This is a duplicate of most of the code in iproc_pcie_map_cfg_bus().
Can you use that directly, or factor this out somehow so it's not
repeated?

> +
>  /**
>   * Note access to the configuration registers are protected at the higher layer
>   * by 'pci_lock' in drivers/pci/access.c
> @@ -499,13 +562,48 @@ static void __iomem *iproc_pcie_map_cfg_bus(struct pci_bus *bus,
>  		return (pcie->base + offset);
>  }
>  
> +static int iproc_pcie_config_read(struct pci_bus *bus, unsigned int devfn,
> +				    int where, int size, u32 *val)
> +{
> +	struct iproc_pcie *pcie = iproc_data(bus);
> +	unsigned int slot = PCI_SLOT(devfn);
> +	unsigned int fn = PCI_FUNC(devfn);
> +	unsigned int busno = bus->number;
> +	void __iomem *cfg_data_p;
> +	int ret;
> +
> +	/* root complex access. */
> +	if (busno == 0)
> +		return pci_generic_config_read32(bus, devfn, where, size, val);
> +
> +	cfg_data_p = iproc_pcie_map_ep_cfg_reg(pcie, busno, slot, fn, where);
> +
> +	if (!cfg_data_p)
> +		return PCIBIOS_DEVICE_NOT_FOUND;
> +
> +	ret = iproc_pcie_cfg_retry(cfg_data_p);
> +	if (ret)

This relies on the fact that PCIBIOS_SUCCESSFUL == 0, which defeats
the whole point of having a #define.  You could test for
PCIBIOS_SUCCESSFUL (but I think the restructuring below would be even
better).

> +		return ret;
> +
> +	*val = readl(cfg_data_p);

This is an extra read.  iproc_pcie_cfg_retry() read it once and got
valid data (something other than CFG_RETRY_STATUS), returned
PCIBIOS_SUCCESSFUL, and now you're reading it again.

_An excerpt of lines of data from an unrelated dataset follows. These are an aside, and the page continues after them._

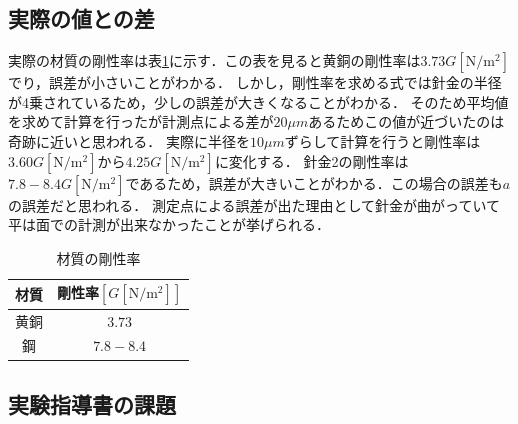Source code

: \documentclass[a4paper,11pt]{ltjsarticle}
\begin{document}
\subsection{実際の値との差}
実際の材質の剛性率は表\ref{tab:material}に示す．この表を見ると黄銅の剛性率は$3.73G[\mathrm{N/m^2}]$でり，誤差が小さいことがわかる．
しかし，剛性率を求める式では針金の半径が4乗されているため，少しの誤差が大きくなることがわかる．
そのため平均値を求めて計算を行ったが計測点による差が$20μm$あるためこの値が近づいたのは奇跡に近いと思われる．
実際に半径を$10μm$ずらして計算を行うと剛性率は$3.60G[\mathrm{N/m^2}]$から$4.25G[\mathrm{N/m^2}]$に変化する．
針金2の剛性率は$7.8 - 8.4G[\mathrm{N/m^2}]$であるため，誤差が大きいことがわかる．この場合の誤差も$a$の誤差だと思われる．
測定点による誤差が出た理由として針金が曲がっていて平は面での計測が出来なかったことが挙げられる．
\begin{table}[H]
  \centering
  \caption{材質の剛性率}
  \label{tab:material}

  \begin{tabular}{c|c}
    \hline
    材質 & 剛性率$[G[\mathrm{N/m^2}]]$ \\
    \hline
    黄銅 & $3.73$                   \\
    \hline
    鋼  & $7.8 - 8.4$              \\
    \hline
  \end{tabular}
\end{table}
\subsection{実験指導書の課題}
\end{document}
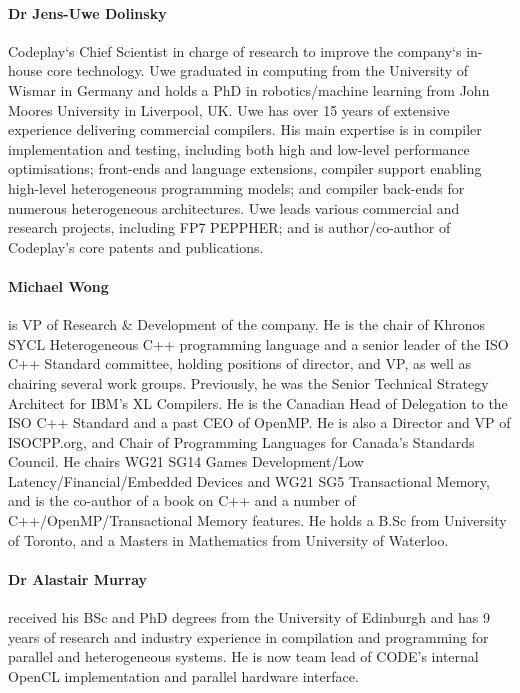 \documentclass[a4paper,11pt]{article}
\begin{document}
\paragraph{Dr Jens-Uwe Dolinsky} Codeplay`s Chief Scientist in charge of research to improve the company`s in-house core technology. Uwe graduated in computing from the University of Wismar in Germany and holds a PhD in robotics/machine learning from John Moores University in Liverpool, UK. Uwe has over 15 years of extensive experience delivering commercial compilers. His main expertise is in compiler implementation and testing, including both high and low-level performance optimisations; front-ends and language extensions, compiler support enabling high-level heterogeneous programming models; and compiler back-ends for numerous heterogeneous architectures. Uwe leads various commercial and research projects, including FP7 PEPPHER; and is author/co-author of Codeplay’s core patents and publications. 

\paragraph{Michael Wong}  is VP of Research \& Development of the company. He is the chair of Khronos SYCL Heterogeneous C++ programming language and a senior leader of the ISO C++ Standard committee, holding positions of director, and VP, as well as chairing several work groups. Previously, he was the Senior Technical Strategy Architect for IBM’s XL Compilers. He is the Canadian Head of Delegation to the ISO C++ Standard and a past CEO of OpenMP. He is also a Director and VP of ISOCPP.org, and Chair of Programming Languages for Canada’s Standards Council. He chairs WG21 SG14 Games Development/Low Latency/Financial/Embedded Devices and WG21 SG5 Transactional Memory, and is the co-author of a book on C++ and a number of C++/OpenMP/Transactional Memory features. He holds a B.Sc from University of Toronto, and a Masters in Mathematics from University of Waterloo.
\paragraph{Dr Alastair Murray} received his BSc and PhD degrees from the
University of Edinburgh and has 9 years of research and industry experience in compilation and programming for parallel and heterogeneous systems. He is now team lead of CODE's internal OpenCL implementation and parallel hardware interface.
\end{document}
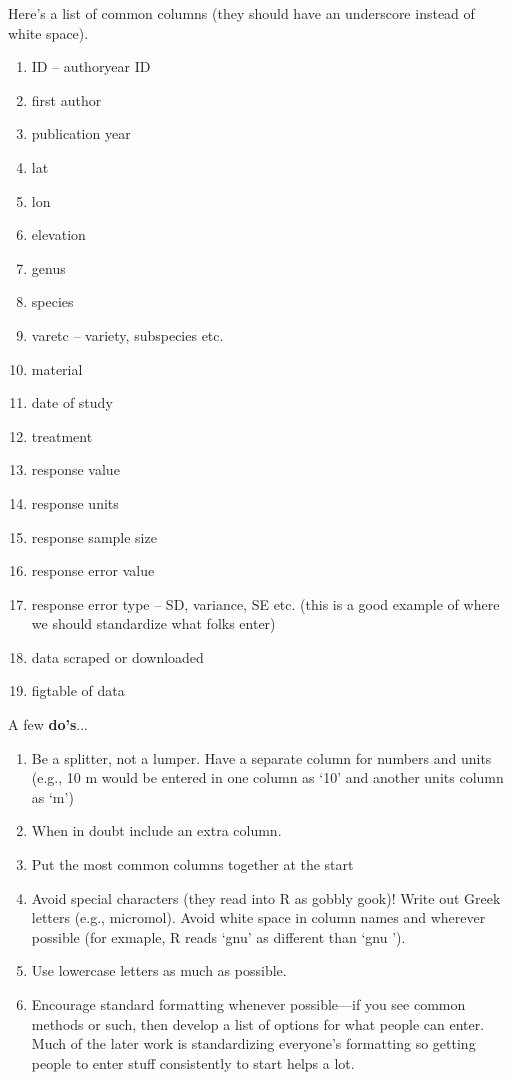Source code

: \documentclass{article}[11pt]
\begin{document}
Here's a list of common columns (they should have an underscore instead of white space).
\begin{enumerate}
\item ID -- authoryear ID
\item first author
\item publication year
\item lat
\item lon
\item elevation
\item genus
\item species
\item varetc -- variety, subspecies etc.
\item material 
\item date of study
\item treatment
\item response value
\item response units
\item response sample size
\item response error value 
\item response error type -- SD, variance, SE etc. (this is a good example of where we should standardize what folks enter)
\item data scraped or downloaded
\item figtable of data
\end{enumerate}

A few {\bf do's}...
\begin{enumerate}
\item Be a splitter, not a lumper. Have a separate column for numbers and units (e.g., 10 m would be entered in one column as `10' and another units column as `m')
\item When in doubt include an extra column.
\item Put the most common columns together at the start
\item Avoid special characters (they read into R as gobbly gook)! Write out Greek letters (e.g., micromol). Avoid white space in column names and wherever possible (for exmaple, R reads `gnu' as different than `gnu '). 
\item Use lowercase letters as much as possible.
\item Encourage standard formatting whenever possible---if you see common methods or such, then develop a list of options for what people can enter. Much of the later work is standardizing everyone's formatting so getting people to enter stuff consistently to start helps a lot. 
\end{enumerate}
\end{document}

I think you should do something like this instead so you don't do the
MMIO read any more times than necessary:

  static u32 iproc_pcie_cfg_retry(void __iomem *cfg_data_p)
  {
    u32 data;
    int timeout = CFG_RETRY_STATUS_TIMEOUT_US;

    data = readl(cfg_data_p);
    while (data == CFG_RETRY_STATUS && timeout--) {
      udelay(1);
      data = readl(cfg_data_p);
    }

    if (data == CFG_RETRY_STATUS)
      data = 0xffffffff;
    return data;
  }

  static int iproc_pcie_config_read(...)
  {
    u32 data;

    ...
    data = iproc_pcie_cfg_retry(cfg_data_p);
    if (size <= 2)
      *val = (data >> (8 * (where & 3))) & ((1 << (size * 8)) - 1);

In the event of a timeout, this returns PCIBIOS_SUCCESSFUL and
0xffffffff data.  That's what most other platforms do, and most
callers of the PCI config accessors check for that data instead of
checking the return code to see whether the access was successful.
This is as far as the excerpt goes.